◆ RECORDS:
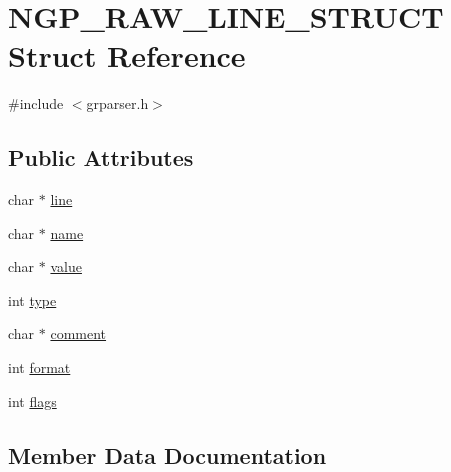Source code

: \hypertarget{struct_n_g_p___r_a_w___l_i_n_e___s_t_r_u_c_t}{}\section{N\+G\+P\+\_\+\+R\+A\+W\+\_\+\+L\+I\+N\+E\+\_\+\+S\+T\+R\+U\+CT Struct Reference}
\label{struct_n_g_p___r_a_w___l_i_n_e___s_t_r_u_c_t}


{\ttfamily \#include $<$grparser.\+h$>$}

\subsection*{Public Attributes}
\begin{DoxyCompactItemize}
\item 
char $\ast$ \hyperlink{struct_n_g_p___r_a_w___l_i_n_e___s_t_r_u_c_t_af9b151511543061a79c257c3f25d62d9}{line}
\item 
char $\ast$ \hyperlink{struct_n_g_p___r_a_w___l_i_n_e___s_t_r_u_c_t_a9c5625bc39c023ea000d4fffed263940}{name}
\item 
char $\ast$ \hyperlink{struct_n_g_p___r_a_w___l_i_n_e___s_t_r_u_c_t_aca7f802d076ec725e124d4a4c5329e85}{value}
\item 
int \hyperlink{struct_n_g_p___r_a_w___l_i_n_e___s_t_r_u_c_t_a58fbb66f50dd9c2c885bff806cbd1a6f}{type}
\item 
char $\ast$ \hyperlink{struct_n_g_p___r_a_w___l_i_n_e___s_t_r_u_c_t_afa170fa07045cb82e23e86a16209fa69}{comment}
\item 
int \hyperlink{struct_n_g_p___r_a_w___l_i_n_e___s_t_r_u_c_t_aa5824fe1834591c23ba28f160219b0d5}{format}
\item 
int \hyperlink{struct_n_g_p___r_a_w___l_i_n_e___s_t_r_u_c_t_a3449954f2ad2dd69bee36861f38d7fa9}{flags}
\end{DoxyCompactItemize}


\subsection{Member Data Documentation}
\mbox{\label{struct_n_g_p___r_a_w___l_i_n_e___s_t_r_u_c_t_afa170fa07045cb82e23e86a16209fa69}} 
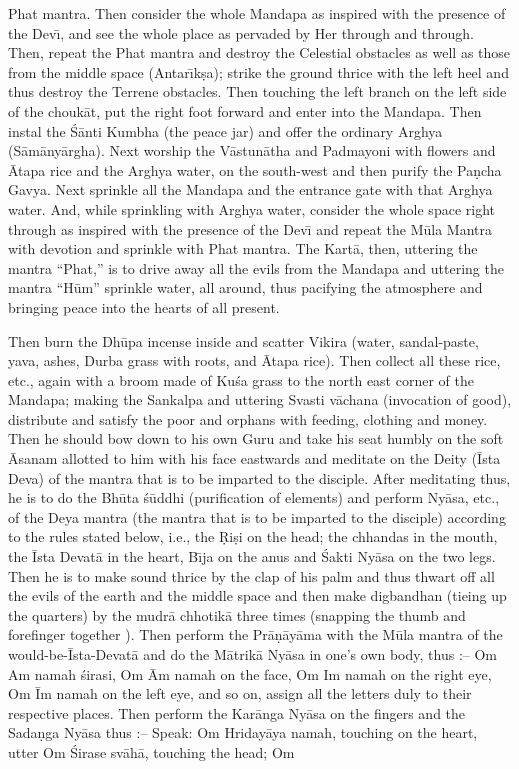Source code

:Phat mantra. Then consider the whole Mandapa as inspired with the presence of the Dev\={\i}, and see the whole place as pervaded by Her through and through. Then, repeat the Phat mantra and destroy the Celestial obstacles as well as those from the middle space (Antar\={\i}k\d{s}a); strike the ground thrice with the left heel and thus destroy the Terrene obstacles. Then touching the left branch on the left side of the chouk\=at, put the right foot forward and enter into the Mandapa. Then instal the \'S\=anti Kumbha (the peace jar) and offer the ordinary Arghya (S\=am\=any\=argha). Next worship the V\=astun\=atha and Padmayoni with flowers and \=Atapa rice and the Arghya water, on the south-west and then purify the Pa\d{n}cha Gavya. Next sprinkle all the Mandapa and the entrance gate with that Arghya water. And, while sprinkling with Arghya water, consider the whole space right through as inspired with the presence of the Dev\={\i} and repeat the M\=ula Mantra with devotion and sprinkle with Phat mantra. The Kart\=a, then, uttering the mantra ``Phat,'' is to drive away all the evils from the Mandapa and uttering the mantra ``H\=um'' sprinkle water, all around, thus pacifying the atmosphere and bringing peace into the hearts of all present.

Then burn the Dh\=upa incense inside and scatter Vikira (water, sandal-paste, yava, ashes, Durba grass with roots, and \=Atapa rice). Then collect all these rice, etc., again with a broom made of Ku\'sa grass to the north east corner of the Mandapa; making the Sankalpa and uttering Svasti v\=achana (invocation of good), distribute and satisfy the poor and orphans with feeding, clothing and money. Then he should bow down to his own Guru and take his seat humbly on the soft \=Asanam allotted to him with his face eastwards and meditate on the Deity (\=Ista Deva) of the mantra that is to be imparted to the disciple. After meditating thus, he is to do the Bh\=uta \'s\=uddhi (purification of elements) and perform Ny\=asa, etc., of the Deya mantra (the mantra that is to be imparted to the disciple) according to the rules stated below, i.e., the \d{R}i\d{s}i on the head; the chhandas in the mouth, the \=Ista Devat\=a in the heart, B\={\i}ja on the anus and \'Sakti Ny\=asa on the two legs. Then he is to make sound thrice by the clap of his palm and thus thwart off all the evils of the earth and the middle space and then make digbandhan (tieing up the quarters) by the mudr\=a chhotik\=a three times (snapping the thumb and forefinger together ). Then perform the Pr\=a\d{n}\=ay\=ama with the M\=ula mantra of the would-be-\=Ista-Devat\=a and do the M\=atrik\=a Ny\=asa in one's own body, thus :-- Om Am namah \'sirasi, Om \=Am namah on the face, Om Im namah on the right eye, Om \=Im namah on the left eye, and so on, assign all the letters duly to their respective places. Then perform the Kar\=anga Ny\=asa on the fingers and the Sada\d{n}ga Ny\=asa thus :-- Speak: Om Hriday\=aya namah, touching on the heart, utter Om \'Sirase sv\=ah\=a, touching the head; Om


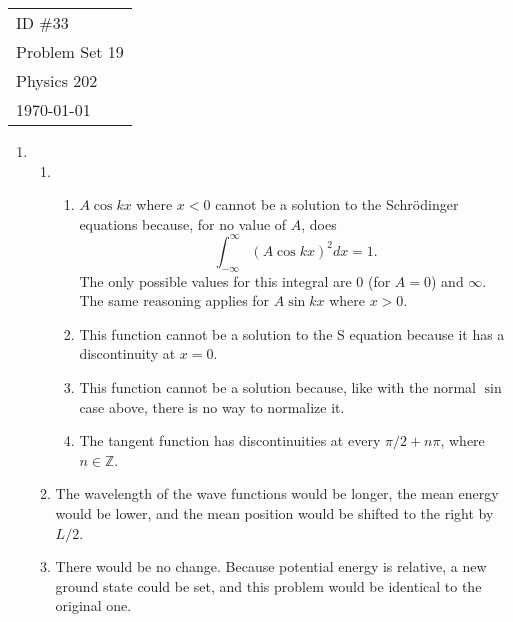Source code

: \documentclass[fleqn]{article}[12pt]
\newcommand{\Z}{\mathbb{Z}}
\begin{document}
    \begin{tabular}{l}
        ID \#33 \\
        Problem Set 19 \\
        Physics 202 \\
        \today
    \end{tabular}

\begin{enumerate}
    \item \begin{enumerate}
        \item \begin{enumerate}
            \item $A \cos kx$ where $x<0$ cannot be a solution to the Schr\"odinger equations because, for no value of $A$, does
            \begin{equation*}
                \int_{-\infty}^{\infty} (A \cos kx)^2 dx = 1.
            \end{equation*}
            The only possible values for this integral are 0 (for $A=0$) and $\infty$. The same reasoning applies for $A \sin kx$ where $x>0$.

            \item This function cannot be a solution to the S equation because it has a discontinuity at $x=0$.

            \item This function cannot be a solution because, like with the normal $\sin$ case above, there is no way to normalize it.

            \item The tangent function has discontinuities at every $\pi/2 + n \pi$, where $n \in \Z$.
        \end{enumerate}

        \item The wavelength of the wave functions would be longer, the mean energy would be lower, and the mean position would be shifted to the right by $L/2$.

        \item There would be no change. Because potential energy is relative, a new ground state could be set, and this problem would be identical to the original one.
    \end{enumerate}


\end{enumerate}
\end{document}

◆ THE PROBLEM:
Excluding the pictures, output every entry above without alteration.

◆ REPLY:
Source code

: \hypertarget{struct_n_g_p___r_a_w___l_i_n_e___s_t_r_u_c_t}{}\section{N\+G\+P\+\_\+\+R\+A\+W\+\_\+\+L\+I\+N\+E\+\_\+\+S\+T\+R\+U\+CT Struct Reference}
\label{struct_n_g_p___r_a_w___l_i_n_e___s_t_r_u_c_t}


{\ttfamily \#include $<$grparser.\+h$>$}

\subsection*{Public Attributes}
\begin{DoxyCompactItemize}
\item 
char $\ast$ \hyperlink{struct_n_g_p___r_a_w___l_i_n_e___s_t_r_u_c_t_af9b151511543061a79c257c3f25d62d9}{line}
\item 
char $\ast$ \hyperlink{struct_n_g_p___r_a_w___l_i_n_e___s_t_r_u_c_t_a9c5625bc39c023ea000d4fffed263940}{name}
\item 
char $\ast$ \hyperlink{struct_n_g_p___r_a_w___l_i_n_e___s_t_r_u_c_t_aca7f802d076ec725e124d4a4c5329e85}{value}
\item 
int \hyperlink{struct_n_g_p___r_a_w___l_i_n_e___s_t_r_u_c_t_a58fbb66f50dd9c2c885bff806cbd1a6f}{type}
\item 
char $\ast$ \hyperlink{struct_n_g_p___r_a_w___l_i_n_e___s_t_r_u_c_t_afa170fa07045cb82e23e86a16209fa69}{comment}
\item 
int \hyperlink{struct_n_g_p___r_a_w___l_i_n_e___s_t_r_u_c_t_aa5824fe1834591c23ba28f160219b0d5}{format}
\item 
int \hyperlink{struct_n_g_p___r_a_w___l_i_n_e___s_t_r_u_c_t_a3449954f2ad2dd69bee36861f38d7fa9}{flags}
\end{DoxyCompactItemize}


\subsection{Member Data Documentation}
\mbox{\label{struct_n_g_p___r_a_w___l_i_n_e___s_t_r_u_c_t_afa170fa07045cb82e23e86a16209fa69}} 
Source code

:Phat mantra. Then consider the whole Mandapa as inspired with the presence of the Dev\={\i}, and see the whole place as pervaded by Her through and through. Then, repeat the Phat mantra and destroy the Celestial obstacles as well as those from the middle space (Antar\={\i}k\d{s}a); strike the ground thrice with the left heel and thus destroy the Terrene obstacles. Then touching the left branch on the left side of the chouk\=at, put the right foot forward and enter into the Mandapa. Then instal the \'S\=anti Kumbha (the peace jar) and offer the ordinary Arghya (S\=am\=any\=argha). Next worship the V\=astun\=atha and Padmayoni with flowers and \=Atapa rice and the Arghya water, on the south-west and then purify the Pa\d{n}cha Gavya. Next sprinkle all the Mandapa and the entrance gate with that Arghya water. And, while sprinkling with Arghya water, consider the whole space right through as inspired with the presence of the Dev\={\i} and repeat the M\=ula Mantra with devotion and sprinkle with Phat mantra. The Kart\=a, then, uttering the mantra ``Phat,'' is to drive away all the evils from the Mandapa and uttering the mantra ``H\=um'' sprinkle water, all around, thus pacifying the atmosphere and bringing peace into the hearts of all present.

Then burn the Dh\=upa incense inside and scatter Vikira (water, sandal-paste, yava, ashes, Durba grass with roots, and \=Atapa rice). Then collect all these rice, etc., again with a broom made of Ku\'sa grass to the north east corner of the Mandapa; making the Sankalpa and uttering Svasti v\=achana (invocation of good), distribute and satisfy the poor and orphans with feeding, clothing and money. Then he should bow down to his own Guru and take his seat humbly on the soft \=Asanam allotted to him with his face eastwards and meditate on the Deity (\=Ista Deva) of the mantra that is to be imparted to the disciple. After meditating thus, he is to do the Bh\=uta \'s\=uddhi (purification of elements) and perform Ny\=asa, etc., of the Deya mantra (the mantra that is to be imparted to the disciple) according to the rules stated below, i.e., the \d{R}i\d{s}i on the head; the chhandas in the mouth, the \=Ista Devat\=a in the heart, B\={\i}ja on the anus and \'Sakti Ny\=asa on the two legs. Then he is to make sound thrice by the clap of his palm and thus thwart off all the evils of the earth and the middle space and then make digbandhan (tieing up the quarters) by the mudr\=a chhotik\=a three times (snapping the thumb and forefinger together ). Then perform the Pr\=a\d{n}\=ay\=ama with the M\=ula mantra of the would-be-\=Ista-Devat\=a and do the M\=atrik\=a Ny\=asa in one's own body, thus :-- Om Am namah \'sirasi, Om \=Am namah on the face, Om Im namah on the right eye, Om \=Im namah on the left eye, and so on, assign all the letters duly to their respective places. Then perform the Kar\=anga Ny\=asa on the fingers and the Sada\d{n}ga Ny\=asa thus :-- Speak: Om Hriday\=aya namah, touching on the heart, utter Om \'Sirase sv\=ah\=a, touching the head; Om


Source code

: \documentclass[fleqn]{article}[12pt]
\newcommand{\Z}{\mathbb{Z}}
\begin{document}
    \begin{tabular}{l}
        ID \#33 \\
        Problem Set 19 \\
        Physics 202 \\
        \today
    \end{tabular}

\begin{enumerate}
    \item \begin{enumerate}
        \item \begin{enumerate}
            \item $A \cos kx$ where $x<0$ cannot be a solution to the Schr\"odinger equations because, for no value of $A$, does
            \begin{equation*}
                \int_{-\infty}^{\infty} (A \cos kx)^2 dx = 1.
            \end{equation*}
            The only possible values for this integral are 0 (for $A=0$) and $\infty$. The same reasoning applies for $A \sin kx$ where $x>0$.

            \item This function cannot be a solution to the S equation because it has a discontinuity at $x=0$.

            \item This function cannot be a solution because, like with the normal $\sin$ case above, there is no way to normalize it.

            \item The tangent function has discontinuities at every $\pi/2 + n \pi$, where $n \in \Z$.
        \end{enumerate}

        \item The wavelength of the wave functions would be longer, the mean energy would be lower, and the mean position would be shifted to the right by $L/2$.

        \item There would be no change. Because potential energy is relative, a new ground state could be set, and this problem would be identical to the original one.
    \end{enumerate}


\end{enumerate}
\end{document}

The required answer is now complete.